The Madness starts, for us, at 5:45 AM. (Well, for G-veg it often starts at 4:45 — but he is just all kinds of crazy and a natural morning person.)
G-veg tends to sing the kids awake — usually some form of “Rise and Shine!” (I tend to favor violent removal of covers, loud noises and “Wakey, wakey! Eggs and Baccy!”) Once everyone is up, I head for the shower. G-veg feeds everyone breakfast. By the time I am out of the shower and dressed, working on hair and make-up, the older two spawn are straggling upstairs to don uniforms and start squabbling over trivialities.
There is always much jockeying for sink position in the Teeth-brushing Derby. Elbows are often thrown.
By 6:40, everyone is breakfasted, washed, brushed and dressed, and downstairs. The squabbling often continues. The upper reaches of the house are dark and quiet, which means the three cats select their beds and settle in for the Early Morning Nap. (To be followed, of course, by Mid-morning and then Late-morning Naps, with brief periods of snackage and Boxing Kitties interspersed.)

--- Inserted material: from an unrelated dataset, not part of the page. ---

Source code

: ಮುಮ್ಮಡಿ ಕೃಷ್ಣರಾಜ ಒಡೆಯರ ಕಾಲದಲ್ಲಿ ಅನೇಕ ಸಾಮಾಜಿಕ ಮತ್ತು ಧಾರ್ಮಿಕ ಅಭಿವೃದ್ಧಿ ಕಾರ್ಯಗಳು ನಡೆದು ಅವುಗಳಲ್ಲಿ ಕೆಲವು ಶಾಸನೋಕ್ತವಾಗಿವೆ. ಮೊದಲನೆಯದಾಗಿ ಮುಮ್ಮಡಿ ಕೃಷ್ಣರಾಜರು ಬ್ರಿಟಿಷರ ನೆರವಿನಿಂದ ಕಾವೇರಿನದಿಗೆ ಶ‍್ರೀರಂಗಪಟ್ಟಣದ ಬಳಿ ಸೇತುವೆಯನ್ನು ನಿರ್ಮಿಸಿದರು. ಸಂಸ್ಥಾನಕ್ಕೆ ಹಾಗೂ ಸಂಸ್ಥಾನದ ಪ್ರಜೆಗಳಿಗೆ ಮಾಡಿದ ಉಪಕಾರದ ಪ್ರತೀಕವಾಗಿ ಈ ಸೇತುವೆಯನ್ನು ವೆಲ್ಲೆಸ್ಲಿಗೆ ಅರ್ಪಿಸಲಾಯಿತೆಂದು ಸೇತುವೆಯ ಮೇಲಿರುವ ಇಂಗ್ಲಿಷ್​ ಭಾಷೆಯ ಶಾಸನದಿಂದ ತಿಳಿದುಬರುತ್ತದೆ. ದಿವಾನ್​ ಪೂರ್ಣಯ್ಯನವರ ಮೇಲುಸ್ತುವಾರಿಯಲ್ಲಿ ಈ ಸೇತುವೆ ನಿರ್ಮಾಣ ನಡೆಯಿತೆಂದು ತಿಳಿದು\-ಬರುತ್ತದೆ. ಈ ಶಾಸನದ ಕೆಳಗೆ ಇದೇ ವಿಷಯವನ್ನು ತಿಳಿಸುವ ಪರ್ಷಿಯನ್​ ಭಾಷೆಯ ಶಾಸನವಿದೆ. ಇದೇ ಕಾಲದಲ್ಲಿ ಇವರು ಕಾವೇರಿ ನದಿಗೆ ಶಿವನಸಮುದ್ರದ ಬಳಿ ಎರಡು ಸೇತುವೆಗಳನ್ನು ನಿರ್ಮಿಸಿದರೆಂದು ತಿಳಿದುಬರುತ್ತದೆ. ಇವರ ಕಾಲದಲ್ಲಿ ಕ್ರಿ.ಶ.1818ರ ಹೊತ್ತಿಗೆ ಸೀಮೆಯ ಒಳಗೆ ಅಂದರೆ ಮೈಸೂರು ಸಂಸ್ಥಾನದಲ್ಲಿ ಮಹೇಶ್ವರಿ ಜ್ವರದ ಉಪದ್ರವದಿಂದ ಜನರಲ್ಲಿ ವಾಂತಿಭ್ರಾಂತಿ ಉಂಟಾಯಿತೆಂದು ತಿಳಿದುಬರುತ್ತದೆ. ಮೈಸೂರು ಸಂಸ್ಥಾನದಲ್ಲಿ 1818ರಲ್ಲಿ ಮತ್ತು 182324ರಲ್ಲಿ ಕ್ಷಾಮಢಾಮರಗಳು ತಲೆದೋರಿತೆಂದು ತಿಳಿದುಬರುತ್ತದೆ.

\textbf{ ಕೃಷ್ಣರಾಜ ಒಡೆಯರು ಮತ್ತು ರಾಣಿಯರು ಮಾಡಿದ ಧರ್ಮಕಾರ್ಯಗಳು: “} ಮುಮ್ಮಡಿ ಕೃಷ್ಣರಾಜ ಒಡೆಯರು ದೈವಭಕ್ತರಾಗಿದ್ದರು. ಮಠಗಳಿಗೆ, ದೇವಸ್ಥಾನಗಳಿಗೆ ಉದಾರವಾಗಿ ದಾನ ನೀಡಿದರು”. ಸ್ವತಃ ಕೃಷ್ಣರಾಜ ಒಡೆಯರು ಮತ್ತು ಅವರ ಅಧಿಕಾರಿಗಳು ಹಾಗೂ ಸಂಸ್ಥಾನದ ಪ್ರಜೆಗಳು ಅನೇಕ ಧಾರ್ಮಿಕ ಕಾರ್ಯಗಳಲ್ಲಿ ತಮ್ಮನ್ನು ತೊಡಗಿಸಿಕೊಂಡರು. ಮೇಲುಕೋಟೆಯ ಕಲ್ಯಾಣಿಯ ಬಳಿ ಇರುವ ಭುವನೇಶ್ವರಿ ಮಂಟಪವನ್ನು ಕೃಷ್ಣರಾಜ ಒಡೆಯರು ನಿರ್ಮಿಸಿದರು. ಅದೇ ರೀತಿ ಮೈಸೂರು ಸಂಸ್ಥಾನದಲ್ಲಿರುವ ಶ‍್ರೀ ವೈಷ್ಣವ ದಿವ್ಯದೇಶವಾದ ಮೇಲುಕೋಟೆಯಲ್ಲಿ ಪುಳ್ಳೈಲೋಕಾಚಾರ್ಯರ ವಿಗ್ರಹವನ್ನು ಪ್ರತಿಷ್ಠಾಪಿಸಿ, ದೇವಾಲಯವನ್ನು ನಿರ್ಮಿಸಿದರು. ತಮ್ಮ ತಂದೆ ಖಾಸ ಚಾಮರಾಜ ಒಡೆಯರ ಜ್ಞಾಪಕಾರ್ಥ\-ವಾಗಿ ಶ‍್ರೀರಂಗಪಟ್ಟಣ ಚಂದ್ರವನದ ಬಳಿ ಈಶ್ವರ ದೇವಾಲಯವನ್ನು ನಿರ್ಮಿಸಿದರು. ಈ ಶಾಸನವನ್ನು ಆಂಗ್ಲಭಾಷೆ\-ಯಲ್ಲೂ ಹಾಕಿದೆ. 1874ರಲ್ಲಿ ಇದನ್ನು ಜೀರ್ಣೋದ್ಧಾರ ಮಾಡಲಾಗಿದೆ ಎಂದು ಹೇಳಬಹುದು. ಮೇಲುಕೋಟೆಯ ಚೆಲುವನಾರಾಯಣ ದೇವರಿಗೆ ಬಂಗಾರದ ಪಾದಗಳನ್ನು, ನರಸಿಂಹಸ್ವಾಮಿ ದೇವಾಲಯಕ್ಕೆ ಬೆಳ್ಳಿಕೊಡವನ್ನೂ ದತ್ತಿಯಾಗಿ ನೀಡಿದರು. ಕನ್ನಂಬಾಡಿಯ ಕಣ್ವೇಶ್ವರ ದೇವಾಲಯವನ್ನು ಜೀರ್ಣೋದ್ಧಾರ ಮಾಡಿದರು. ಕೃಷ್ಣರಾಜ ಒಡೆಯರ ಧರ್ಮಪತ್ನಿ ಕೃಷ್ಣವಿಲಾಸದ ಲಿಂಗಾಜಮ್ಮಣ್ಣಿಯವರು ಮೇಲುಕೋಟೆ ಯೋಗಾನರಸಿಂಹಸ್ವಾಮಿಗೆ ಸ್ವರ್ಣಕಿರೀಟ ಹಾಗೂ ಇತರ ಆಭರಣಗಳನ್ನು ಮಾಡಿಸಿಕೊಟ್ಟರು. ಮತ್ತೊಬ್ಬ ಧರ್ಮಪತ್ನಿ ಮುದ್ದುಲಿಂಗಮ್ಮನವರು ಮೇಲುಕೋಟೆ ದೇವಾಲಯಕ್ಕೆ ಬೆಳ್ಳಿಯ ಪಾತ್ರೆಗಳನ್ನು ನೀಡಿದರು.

At 7:05, we walk Bear to the corner bus stop. The bus comes between 7:10 and 7:15. She gets three kisses (Mommy, Shark and Biscuit) and we wave to her bus as it pulls away. We go home and settle in to some “Phineas and Ferb” for forty-five minutes.
At 8, we saddle up again and walk Shark to the same corner to catch his bus. He generally wrassles around with another Kindergarten boy. The bus comes at five after; he gets two kisses (Mommy and the Biscuit) and we wave his bus away, as well.
Once Biscuit and I get home, I do the breakfast dishes and throw in a load of laundry (there’s always at least one load to go in) and she enjoys Second Breakfast.
On days when I don’t have to make it in to the Uni for office hours or morning classes, we have a relaxed routine. If there are any errands to be run, we hop in the truck and make our rounds. Otherwise, we make the blogrounds, watch a bit of “Sesame Street,” and play for a while. Usually this involves cranking the iTunes and shaking our booties. This morning, it was logging in to the University server and sending out a round of student warning e-mails (“The end of semester is three weeks away. Woe betide you!”)
If I do have to teach, Biscuit goes to “school” — her play group — for three hours. Then we pick up our lunch routine, which is a story for another (boring) day.
This will pick up in the next week or so, once it actually penetrates student’s skulls that yes, Virginia, final grades DO come out soon, and yes, you must see your advisor before registration for spring. Extra office hours will be scheduled and disregarded, students who can’t count to eleven without removing their pants to find extra digits will suddenly become grad-school level mathematicians trying to calculate their grades, and drama will abound.